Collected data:
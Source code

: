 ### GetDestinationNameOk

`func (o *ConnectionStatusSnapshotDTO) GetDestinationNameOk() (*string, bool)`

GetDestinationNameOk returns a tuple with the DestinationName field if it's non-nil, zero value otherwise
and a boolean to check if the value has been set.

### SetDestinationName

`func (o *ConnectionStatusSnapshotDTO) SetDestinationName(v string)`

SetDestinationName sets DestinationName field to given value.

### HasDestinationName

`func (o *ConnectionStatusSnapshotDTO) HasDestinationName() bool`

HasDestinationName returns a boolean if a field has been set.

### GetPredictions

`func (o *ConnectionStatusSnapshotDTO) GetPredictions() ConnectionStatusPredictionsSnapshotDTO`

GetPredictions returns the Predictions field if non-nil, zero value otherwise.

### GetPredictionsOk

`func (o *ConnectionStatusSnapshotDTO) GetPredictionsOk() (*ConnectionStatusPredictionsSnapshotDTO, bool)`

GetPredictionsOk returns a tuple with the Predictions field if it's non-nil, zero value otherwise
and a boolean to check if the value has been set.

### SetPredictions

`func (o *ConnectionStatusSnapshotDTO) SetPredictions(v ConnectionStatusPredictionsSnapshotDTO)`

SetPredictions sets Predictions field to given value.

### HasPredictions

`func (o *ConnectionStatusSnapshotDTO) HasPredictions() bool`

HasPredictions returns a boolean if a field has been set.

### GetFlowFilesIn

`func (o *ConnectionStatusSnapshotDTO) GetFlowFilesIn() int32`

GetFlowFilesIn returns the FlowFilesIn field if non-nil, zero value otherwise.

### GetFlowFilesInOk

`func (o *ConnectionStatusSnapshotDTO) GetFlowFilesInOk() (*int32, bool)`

◆ What the task requires
Only these are to be transcribed: the line with "(o *ConnectionStatusSnapshotDTO) GetDestinationNameOk()" and every line after it through the last line of the entries, each exactly.

◆ Solution to this exercise
`func (o *ConnectionStatusSnapshotDTO) GetDestinationNameOk() (*string, bool)`

GetDestinationNameOk returns a tuple with the DestinationName field if it's non-nil, zero value otherwise
and a boolean to check if the value has been set.

### SetDestinationName

`func (o *ConnectionStatusSnapshotDTO) SetDestinationName(v string)`

SetDestinationName sets DestinationName field to given value.

### HasDestinationName

`func (o *ConnectionStatusSnapshotDTO) HasDestinationName() bool`

HasDestinationName returns a boolean if a field has been set.

### GetPredictions

`func (o *ConnectionStatusSnapshotDTO) GetPredictions() ConnectionStatusPredictionsSnapshotDTO`

GetPredictions returns the Predictions field if non-nil, zero value otherwise.

### GetPredictionsOk

`func (o *ConnectionStatusSnapshotDTO) GetPredictionsOk() (*ConnectionStatusPredictionsSnapshotDTO, bool)`

GetPredictionsOk returns a tuple with the Predictions field if it's non-nil, zero value otherwise
and a boolean to check if the value has been set.

### SetPredictions

`func (o *ConnectionStatusSnapshotDTO) SetPredictions(v ConnectionStatusPredictionsSnapshotDTO)`

SetPredictions sets Predictions field to given value.

### HasPredictions

`func (o *ConnectionStatusSnapshotDTO) HasPredictions() bool`

HasPredictions returns a boolean if a field has been set.

### GetFlowFilesIn

`func (o *ConnectionStatusSnapshotDTO) GetFlowFilesIn() int32`

GetFlowFilesIn returns the FlowFilesIn field if non-nil, zero value otherwise.

### GetFlowFilesInOk

`func (o *ConnectionStatusSnapshotDTO) GetFlowFilesInOk() (*int32, bool)`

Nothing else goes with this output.